Trust is a fragile thing; I don’t understand why it is given away so freely. I keep mine close to my chest at all times. Too may times people meet people and give away that gift and it gets returned to them tattered and torn and abused. I have learned all to often that the ones preaching to trust are usually the ones abusing the trust and making the ones not giving it way feel crazy. If trusting someone was that easy than why always ask for it? Why always make it an issue? Why always say “Don’t you trust me?” if you had nothing to hide why would you have to ask those questions? The other person would have no reason to question anything you do, right? Trust, it’s such a funny thing.
Who am I..? Well, I’m a mother, a girlfriend, a daughter, a friend, a wild child, the list goes on and on…but first I’m a human made up of many things with thoughts, ideas, and feelings of my own. I have the heart of a gypsy and my roots are shallow, I have a hard time staying in one place too long and if I am, I have the incredible urge to change my surroundings in any way possible whether it be a color on a wall, a moved piece of furniture or a new picture on the wall, I live in a land mixed with reality and fantasy and that’s where I thrive the best. People will always think they know me but they never really will because I will always shift because my attention will be drawn to some new fascination that will completely encompass me until the next thing takes over, I have a true belief that if you really believe you can do something you can and therefore I want to put my fingers in all cookies jars of life and can’t settle on one career therefore I do whatever I want to do to make money and live< I have always had an aversion to the “9-5” lifestyle, I have always felt it was too conformative for me.
Where does this stem from? I believe it comes from a sense of finding myself, I found out at an early age I was adopted. I had this explained to me of course but as a child you don’t truly know what this means until you get older and of course as an adoptee you don’t ask many questions, you bury it, and it becomes a part of you. I of course can’t speak for all adoptees only myself since, well, that’s who this is about.

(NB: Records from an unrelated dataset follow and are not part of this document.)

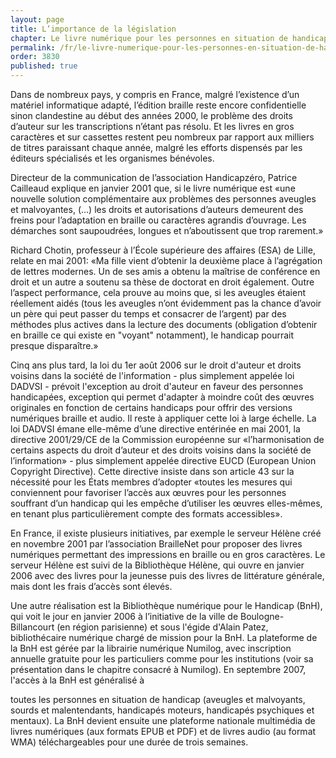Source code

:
```yaml
---
layout: page
title: L’importance de la législation
chapter: Le livre numérique pour les personnes en situation de handicap
permalink: /fr/le-livre-numerique-pour-les-personnes-en-situation-de-handicap/l-importance-de-la-legislation/
order: 3830
published: true
---
```

<p>Dans de nombreux pays, y compris en France, malgré l’existence d’un matériel informatique adapté, l’édition braille reste encore confidentielle sinon clandestine au début des années 2000, le problème des droits d’auteur sur les transcriptions n’étant pas résolu. Et les livres en gros caractères et sur cassettes restent peu nombreux par rapport aux milliers de titres paraissant chaque année, malgré les efforts dispensés par les éditeurs spécialisés et les organismes bénévoles.</p>

<p>Directeur de la communication de l’association Handicapzéro, Patrice Cailleaud explique en janvier 2001 que, si le livre numérique est «une nouvelle solution complémentaire aux problèmes des personnes aveugles et malvoyantes, (...) les droits et autorisations d’auteurs demeurent des freins pour l’adaptation en braille ou caractères agrandis d’ouvrage. Les démarches sont saupoudrées, longues et n’aboutissent que trop rarement.»</p>

<p>Richard Chotin, professeur à l’École supérieure des affaires (ESA) de Lille, relate en mai 2001: «Ma fille vient d’obtenir la deuxième place à l’agrégation de lettres modernes. Un de ses amis a obtenu la maîtrise de conférence en droit et un autre a soutenu sa thèse de doctorat en droit également. Outre l’aspect performance, cela prouve au moins que, si les aveugles étaient réellement aidés (tous les aveugles n’ont évidemment pas la chance d’avoir un père qui peut passer du temps et consacrer de l’argent) par des méthodes plus actives dans la lecture des documents (obligation d’obtenir en braille ce qui existe en "voyant" notamment), le handicap pourrait presque disparaître.»</p>

<p>Cinq ans plus tard, la loi du 1er août 2006 sur le droit d'auteur et droits voisins dans la société de l'information - plus simplement appelée loi DADVSI - prévoit l'exception au droit d'auteur en faveur des personnes handicapées, exception qui permet d'adapter à moindre coût des œuvres originales en fonction de certains handicaps pour offrir des versions numériques braille et audio. Il reste à appliquer cette loi à large échelle. La loi DADVSI émane elle-même d’une directive entérinée en mai 2001, la directive 2001/29/CE de la Commission européenne sur «l’harmonisation de certains aspects du droit d’auteur et des droits voisins dans la société de l’information» - plus simplement appelée directive EUCD (European Union Copyright Directive). Cette directive insiste dans son article 43 sur la nécessité pour les États membres d’adopter «toutes les mesures qui conviennent pour favoriser l’accès aux œuvres pour les personnes souffrant d’un handicap qui les empêche d’utiliser les œuvres elles-mêmes, en tenant plus particulièrement compte des formats accessibles».</p>

<p>En France, il existe plusieurs initiatives, par exemple le serveur Hélène créé en novembre 2001 par l’association BrailleNet pour proposer des livres numériques permettant des impressions en braille ou en gros caractères. Le serveur Hélène est suivi de la Bibliothèque Hélène, qui ouvre en janvier 2006 avec des livres pour la jeunesse puis des livres de littérature générale, mais dont les frais d’accès sont élevés.</p>

<p>Une autre réalisation est la Bibliothèque numérique pour le Handicap (BnH), qui voit le jour en janvier 2006 à l’initiative de la ville de Boulogne-Billancourt (en région parisienne) et sous l'égide d'Alain Patez, bibliothécaire numérique chargé de mission pour la BnH. La plateforme de la BnH est gérée par la librairie numérique Numilog, avec inscription annuelle gratuite pour les particuliers comme pour les institutions (voir sa présentation dans le chapitre consacré à Numilog). En septembre 2007, l'accès à la BnH est généralisé à</p>

<p>toutes les personnes en situation de handicap (aveugles et malvoyants, sourds et malentendants, handicapés moteurs, handicapés psychiques et mentaux). La BnH devient ensuite une plateforme nationale multimédia de livres numériques (aux formats EPUB et PDF) et de livres audio (au format WMA) téléchargeables pour une durée de trois semaines.</p>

I can tell you that this “secret” which I really didn’t keep as one breed resentment and anger in me. I felt as though I didn’t fit in. I felt as though I wasn’t wanted. I felt like there was something wrong with me. I tortured me for years. I was shy, I hid, I barely spoke to people because although it wasn’t a secret and I would spit it out in anger to my mother and anyone else that dared complain about their parents, I was mad. I carried this with me most of my life. I would reject almost anyone that got close to me out of fear that they too would find out I wasn’t good enough.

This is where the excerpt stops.